- _Input data_:
════════════════════

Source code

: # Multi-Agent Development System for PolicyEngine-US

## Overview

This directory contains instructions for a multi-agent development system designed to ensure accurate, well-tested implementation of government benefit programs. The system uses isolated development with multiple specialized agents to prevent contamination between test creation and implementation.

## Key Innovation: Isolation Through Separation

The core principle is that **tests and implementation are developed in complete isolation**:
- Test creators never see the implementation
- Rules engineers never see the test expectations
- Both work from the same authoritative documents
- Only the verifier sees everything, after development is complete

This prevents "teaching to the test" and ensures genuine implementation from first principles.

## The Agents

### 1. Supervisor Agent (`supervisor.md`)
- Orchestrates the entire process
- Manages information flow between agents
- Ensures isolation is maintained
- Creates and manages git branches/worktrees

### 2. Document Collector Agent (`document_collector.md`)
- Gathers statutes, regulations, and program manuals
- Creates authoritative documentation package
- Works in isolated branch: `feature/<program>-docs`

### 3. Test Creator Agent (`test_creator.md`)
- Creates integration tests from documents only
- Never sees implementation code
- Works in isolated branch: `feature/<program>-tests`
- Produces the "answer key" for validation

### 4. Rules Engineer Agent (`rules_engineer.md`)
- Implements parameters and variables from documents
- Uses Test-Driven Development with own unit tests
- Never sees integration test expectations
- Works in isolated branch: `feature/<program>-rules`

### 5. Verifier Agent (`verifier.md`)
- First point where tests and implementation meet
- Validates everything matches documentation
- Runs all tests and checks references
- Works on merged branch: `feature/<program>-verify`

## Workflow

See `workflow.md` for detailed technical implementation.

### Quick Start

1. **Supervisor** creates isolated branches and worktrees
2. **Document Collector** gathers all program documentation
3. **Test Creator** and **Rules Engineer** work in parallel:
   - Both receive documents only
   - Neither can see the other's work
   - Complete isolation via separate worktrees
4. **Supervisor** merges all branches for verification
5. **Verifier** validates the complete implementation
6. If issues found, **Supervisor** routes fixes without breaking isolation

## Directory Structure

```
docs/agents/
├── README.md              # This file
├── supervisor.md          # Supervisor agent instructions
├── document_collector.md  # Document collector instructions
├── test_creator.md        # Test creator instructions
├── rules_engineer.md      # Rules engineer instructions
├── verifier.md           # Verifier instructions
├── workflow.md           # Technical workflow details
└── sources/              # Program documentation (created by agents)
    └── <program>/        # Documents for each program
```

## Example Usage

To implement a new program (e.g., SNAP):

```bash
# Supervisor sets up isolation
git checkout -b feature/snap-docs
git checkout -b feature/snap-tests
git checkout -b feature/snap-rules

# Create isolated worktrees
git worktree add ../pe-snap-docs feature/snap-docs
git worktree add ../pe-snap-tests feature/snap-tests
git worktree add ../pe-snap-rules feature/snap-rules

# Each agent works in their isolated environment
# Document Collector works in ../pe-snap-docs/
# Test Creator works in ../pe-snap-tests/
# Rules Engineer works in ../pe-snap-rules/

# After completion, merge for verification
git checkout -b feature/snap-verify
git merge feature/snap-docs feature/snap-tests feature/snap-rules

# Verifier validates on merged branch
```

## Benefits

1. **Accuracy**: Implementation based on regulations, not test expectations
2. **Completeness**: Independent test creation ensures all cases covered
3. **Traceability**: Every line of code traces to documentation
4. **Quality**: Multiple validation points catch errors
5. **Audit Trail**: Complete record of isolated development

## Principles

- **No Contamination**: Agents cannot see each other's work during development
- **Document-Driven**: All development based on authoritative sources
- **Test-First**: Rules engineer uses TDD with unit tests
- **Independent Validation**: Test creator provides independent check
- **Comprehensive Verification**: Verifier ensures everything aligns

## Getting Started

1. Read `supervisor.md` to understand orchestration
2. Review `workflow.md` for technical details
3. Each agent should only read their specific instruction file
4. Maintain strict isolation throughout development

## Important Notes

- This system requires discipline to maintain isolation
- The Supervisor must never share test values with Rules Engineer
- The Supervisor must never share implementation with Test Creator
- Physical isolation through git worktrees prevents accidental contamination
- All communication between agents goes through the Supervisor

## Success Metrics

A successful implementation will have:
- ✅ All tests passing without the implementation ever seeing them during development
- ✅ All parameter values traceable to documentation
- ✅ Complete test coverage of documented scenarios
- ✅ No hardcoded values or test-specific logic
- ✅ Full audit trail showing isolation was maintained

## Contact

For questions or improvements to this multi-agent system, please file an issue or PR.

════════════════════

- _Instructions for the task_:
Reproduce the entire listing above exactly, leaving nothing out.

- _Result for this task_:
Source code

: # Multi-Agent Development System for PolicyEngine-US

## Overview

This directory contains instructions for a multi-agent development system designed to ensure accurate, well-tested implementation of government benefit programs. The system uses isolated development with multiple specialized agents to prevent contamination between test creation and implementation.

## Key Innovation: Isolation Through Separation

The core principle is that **tests and implementation are developed in complete isolation**:
- Test creators never see the implementation
- Rules engineers never see the test expectations
- Both work from the same authoritative documents
- Only the verifier sees everything, after development is complete

This prevents "teaching to the test" and ensures genuine implementation from first principles.

## The Agents

### 1. Supervisor Agent (`supervisor.md`)
- Orchestrates the entire process
- Manages information flow between agents
- Ensures isolation is maintained
- Creates and manages git branches/worktrees

### 2. Document Collector Agent (`document_collector.md`)
- Gathers statutes, regulations, and program manuals
- Creates authoritative documentation package
- Works in isolated branch: `feature/<program>-docs`

### 3. Test Creator Agent (`test_creator.md`)
- Creates integration tests from documents only
- Never sees implementation code
- Works in isolated branch: `feature/<program>-tests`
- Produces the "answer key" for validation

### 4. Rules Engineer Agent (`rules_engineer.md`)
- Implements parameters and variables from documents
- Uses Test-Driven Development with own unit tests
- Never sees integration test expectations
- Works in isolated branch: `feature/<program>-rules`

### 5. Verifier Agent (`verifier.md`)
- First point where tests and implementation meet
- Validates everything matches documentation
- Runs all tests and checks references
- Works on merged branch: `feature/<program>-verify`

## Workflow

See `workflow.md` for detailed technical implementation.

### Quick Start

1. **Supervisor** creates isolated branches and worktrees
2. **Document Collector** gathers all program documentation
3. **Test Creator** and **Rules Engineer** work in parallel:
   - Both receive documents only
   - Neither can see the other's work
   - Complete isolation via separate worktrees
4. **Supervisor** merges all branches for verification
5. **Verifier** validates the complete implementation
6. If issues found, **Supervisor** routes fixes without breaking isolation

## Directory Structure

```
docs/agents/
├── README.md              # This file
├── supervisor.md          # Supervisor agent instructions
├── document_collector.md  # Document collector instructions
├── test_creator.md        # Test creator instructions
├── rules_engineer.md      # Rules engineer instructions
├── verifier.md           # Verifier instructions
├── workflow.md           # Technical workflow details
└── sources/              # Program documentation (created by agents)
    └── <program>/        # Documents for each program
```

## Example Usage

To implement a new program (e.g., SNAP):

```bash
# Supervisor sets up isolation
git checkout -b feature/snap-docs
git checkout -b feature/snap-tests
git checkout -b feature/snap-rules

# Create isolated worktrees
git worktree add ../pe-snap-docs feature/snap-docs
git worktree add ../pe-snap-tests feature/snap-tests
git worktree add ../pe-snap-rules feature/snap-rules

# Each agent works in their isolated environment
# Document Collector works in ../pe-snap-docs/
# Test Creator works in ../pe-snap-tests/
# Rules Engineer works in ../pe-snap-rules/

# After completion, merge for verification
git checkout -b feature/snap-verify
git merge feature/snap-docs feature/snap-tests feature/snap-rules

# Verifier validates on merged branch
```

## Benefits

1. **Accuracy**: Implementation based on regulations, not test expectations
2. **Completeness**: Independent test creation ensures all cases covered
3. **Traceability**: Every line of code traces to documentation
4. **Quality**: Multiple validation points catch errors
5. **Audit Trail**: Complete record of isolated development

## Principles

- **No Contamination**: Agents cannot see each other's work during development
- **Document-Driven**: All development based on authoritative sources
- **Test-First**: Rules engineer uses TDD with unit tests
- **Independent Validation**: Test creator provides independent check
- **Comprehensive Verification**: Verifier ensures everything aligns

## Getting Started

1. Read `supervisor.md` to understand orchestration
2. Review `workflow.md` for technical details
3. Each agent should only read their specific instruction file
4. Maintain strict isolation throughout development

## Important Notes

- This system requires discipline to maintain isolation
- The Supervisor must never share test values with Rules Engineer
- The Supervisor must never share implementation with Test Creator
- Physical isolation through git worktrees prevents accidental contamination
- All communication between agents goes through the Supervisor

## Success Metrics

A successful implementation will have:
- ✅ All tests passing without the implementation ever seeing them during development
- ✅ All parameter values traceable to documentation
- ✅ Complete test coverage of documented scenarios
- ✅ No hardcoded values or test-specific logic
- ✅ Full audit trail showing isolation was maintained

## Contact

For questions or improvements to this multi-agent system, please file an issue or PR.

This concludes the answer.